Auswirkungen alternativer Belastungen wie z. B. Aquatraining auf die HRV wurden ebenfalls untersucht (VOSS et al. 2002). So ist die HRV scheinbar nur zur Erfassung der autonomen Modulation bei niedriger Belastungsintensität geeignet, da sie bei höherer Belastung durch die Beziehung zwischen Gangart und Atmung, die Energetik der Bewegung und die Atemarbeit beeinflusst wird (PHYSICK-SHEARD et al. 2000). Einige Autoren nutzen die Herzfrequenzvariabilitätsanalyse um die Auswirkungen der Belastungsintensität und die Ermüdung des Pferdes während wiederholter Belastung zu ermitteln. Vergleiche von Intervalltrainingseinheiten mit unterschiedlicher Belastungsintensität beim Pferd zeigten wie beim Menschen, ein Übergewicht der Hochfrequenzkomponente im Gegensatz zur Niederfrequenzkomponente bei hoher Belastungsintensität. Außerdem war eine stetige Erhöhung des Hochfrequenz-Peaks in der Spektralanalyse während der einzelnen Belastungsphasen des Intervalltrainings zu verzeichnen, was auf eine ermüdungsbedingte Veränderung der Beziehung von Schritt- und Atemfrequenz hinwies. Ein Abfall der Standardabweichung der NN-Intervalle während der Erholungsphasen deutete auf einen verminderten Erholungswert hin. Die HRV-Analyse lieferte somit Atemfrequenzdaten während des Trainings ohne ein respiratorisches Hilfsmittel und gibt nützliche Anhaltspunkte für das Auftreten von Ermüdungserscheinungen (COTTIN et al. 2006a; COTTIN 2006b).

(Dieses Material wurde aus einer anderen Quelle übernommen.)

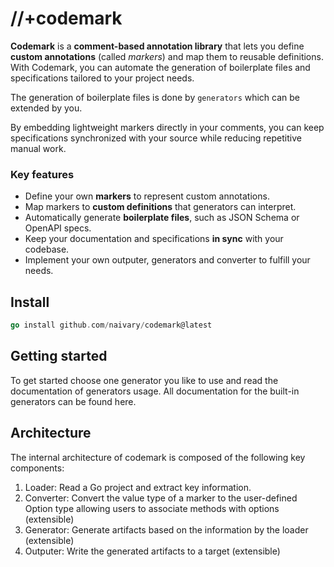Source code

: # //+codemark

**Codemark** is a **comment-based annotation library** that lets you define
**custom annotations** (called _markers_) and map them to reusable definitions.
With Codemark, you can automate the generation of boilerplate files and
specifications tailored to your project needs.

The generation of boilerplate files is done by `generators` which can be
extended by you.

By embedding lightweight markers directly in your comments, you can keep
specifications synchronized with your source while reducing repetitive manual
work.

### Key features

- Define your own **markers** to represent custom annotations.
- Map markers to **custom definitions** that generators can interpret.
- Automatically generate **boilerplate files**, such as JSON Schema or OpenAPI
  specs.
- Keep your documentation and specifications **in sync** with your codebase.
- Implement your own outputer, generators and converter to fulfill your needs.

## Install

```go
go install github.com/naivary/codemark@latest
```

## Getting started

To get started choose one generator you like to use and read the documentation
of generators usage. All documentation for the built-in generators can be found
here.

## Architecture

The internal architecture of codemark is composed of the following key
components:

1. Loader: Read a Go project and extract key information.
2. Converter: Convert the value type of a marker to the user-defined Option type
   allowing users to associate methods with options (extensible)
3. Generator: Generate artifacts based on the information by the loader
   (extensible)
4. Outputer: Write the generated artifacts to a target (extensible)

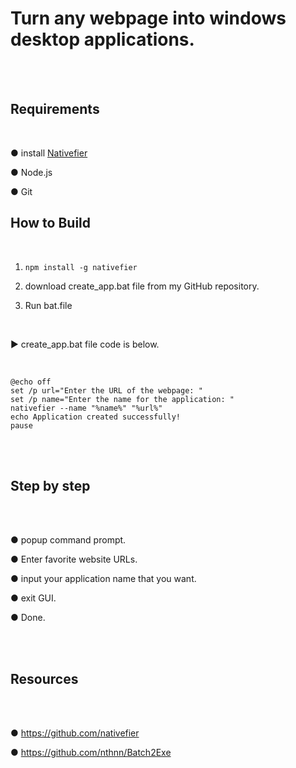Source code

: # Turn any webpage into windows desktop applications.

<br>
<br>

## Requirements
<br>

● install [Nativefier](https://github.com/nativefier/nativefier)

● Node.js

● Git

## How to Build
<br>

1. ```npm install -g nativefier```

2. download create_app.bat file from my GitHub repository.

3. Run bat.file

<br>

▶ create_app.bat file code is below.

<br>

```
@echo off
set /p url="Enter the URL of the webpage: "
set /p name="Enter the name for the application: "
nativefier --name "%name%" "%url%"
echo Application created successfully!
pause
```
<br>

<br>

## Step by step

<br>

<br>

● popup command prompt.

● Enter favorite website URLs.

● input your application name that you want.

● exit GUI.

● Done.

<br>

<br>

## Resources

<br>

<br>

● https://github.com/nativefier

● https://github.com/nthnn/Batch2Exe

<br>

<br>


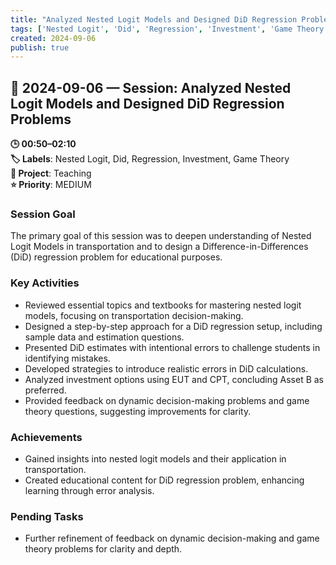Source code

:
 ```yaml
---
title: "Analyzed Nested Logit Models and Designed DiD Regression Problems"
tags: ['Nested Logit', 'Did', 'Regression', 'Investment', 'Game Theory']
created: 2024-09-06
publish: true
---
```


## 📅 2024-09-06 — Session: Analyzed Nested Logit Models and Designed DiD Regression Problems

**🕒 00:50–02:10**  
**🏷️ Labels**: Nested Logit, Did, Regression, Investment, Game Theory  
**📂 Project**: Teaching  
**⭐ Priority**: MEDIUM  


### Session Goal
The primary goal of this session was to deepen understanding of Nested Logit Models in transportation and to design a Difference-in-Differences (DiD) regression problem for educational purposes.

### Key Activities
- Reviewed essential topics and textbooks for mastering nested logit models, focusing on transportation decision-making.
- Designed a step-by-step approach for a DiD regression setup, including sample data and estimation questions.
- Presented DiD estimates with intentional errors to challenge students in identifying mistakes.
- Developed strategies to introduce realistic errors in DiD calculations.
- Analyzed investment options using EUT and CPT, concluding Asset B as preferred.
- Provided feedback on dynamic decision-making problems and game theory questions, suggesting improvements for clarity.

### Achievements
- Gained insights into nested logit models and their application in transportation.
- Created educational content for DiD regression problem, enhancing learning through error analysis.

### Pending Tasks
- Further refinement of feedback on dynamic decision-making and game theory problems for clarity and depth.
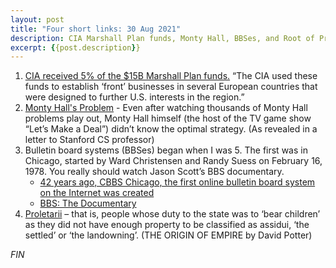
 ```yaml
---
layout: post
title: "Four short links: 30 Aug 2021"
description: CIA Marshall Plan funds, Monty Hall, BBSes, and Root of Proletariat
excerpt: {{post.description}}
---
```

1. [CIA received 5% of the $15B Marshall Plan funds.](https://www.history.com/topics/world-war-ii/marshall-plan-1) “The CIA used these funds to establish ‘front’ businesses in several European countries that were designed to further U.S. interests in the region.” 
2. [Monty Hall's Problem](https://stats.stackexchange.com/questions/373/the-monty-hall-problem-where-does-our-intuition-fail-us/23674#23674) - Even after watching thousands of Monty Hall problems play out, Monty Hall himself (the host of the TV game show “Let’s Make a Deal”) didn’t know the optimal strategy. (As revealed in a letter to Stanford CS professor) 
3. Bulletin board systems (BBSes) began when I was 5. The first was in Chicago, started by Ward Christensen and Randy Suess on February 16, 1978. You really should watch Jason Scott’s BBS documentary. 
    - [42 years ago, CBBS Chicago, the first online bulletin board system on the Internet was created](http://anniversary7.blogspot.com/2020/02/42-years-ago-cbbs-chicago-first-online.html)
    - [BBS: The Documentary](https://www.youtube.com/playlist?list=PL7nj3G6Jpv2G6Gp6NvN1kUtQuW8QshBWE)
4. [Proletarii](https://orbitaloperations.cmail19.com/t/ViewEmail/d/9C350F916983DA642540EF23F30FEDED/DA7982FACC2E76EB0F8C96E86323F7F9) – that is, people whose duty to the state was to ‘bear children’ as they did not have enough property to be classified as assidui, ‘the settled’ or ‘the landowning’. (THE ORIGIN OF EMPIRE by David Potter) 

*FIN*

Zur Bewertung des Trainingseffektes auf das autonome Nervensystem wurde die HRV-Analyse ebenfalls herangezogen, wobei unterschiedliche Ergebnisse und Interpretationen beschrieben wurden. Vergleicht man die verschiedenen Komponenten der Spektralanalyse der HRV (Hochfrequenz- und Niederfrequenzkomponente), die Herzfrequenz und die V200 (erreichte Geschwindigkeit bei einer Herzfrequenz von 200 bpm) bei Vollblütern (Jährlinge) vor erstmaligem Umgang, Reiten und Training mit den Werten nach einer 7-monatigen Trainingsphase, so zeigten sich signifikante Unterschiede. Sowohl die Leistung der hochfrequenten als auch der niederfrequenten Komponente, sowie die V200 nehmen zu, dagegen sank die Ruheherzfrequenz. Dies spricht für eine trainingsinduzierte Steigerung der parasympathischen Aktivität (OHMURA et al. 2002). Ähnliche Werte für die Herzfrequenz und die Niederfrequenzkomponente zeigten sich bei 2-jährigen Vollblütern nach dem

Training, hier wurde aber kein Anstieg der Hochfrequenzkomponente verzeichnet, was als bereits voll aktivierte parasympathische Aktivität vor dem Training interpretiert wurde (KUWAHARA et al. 1999).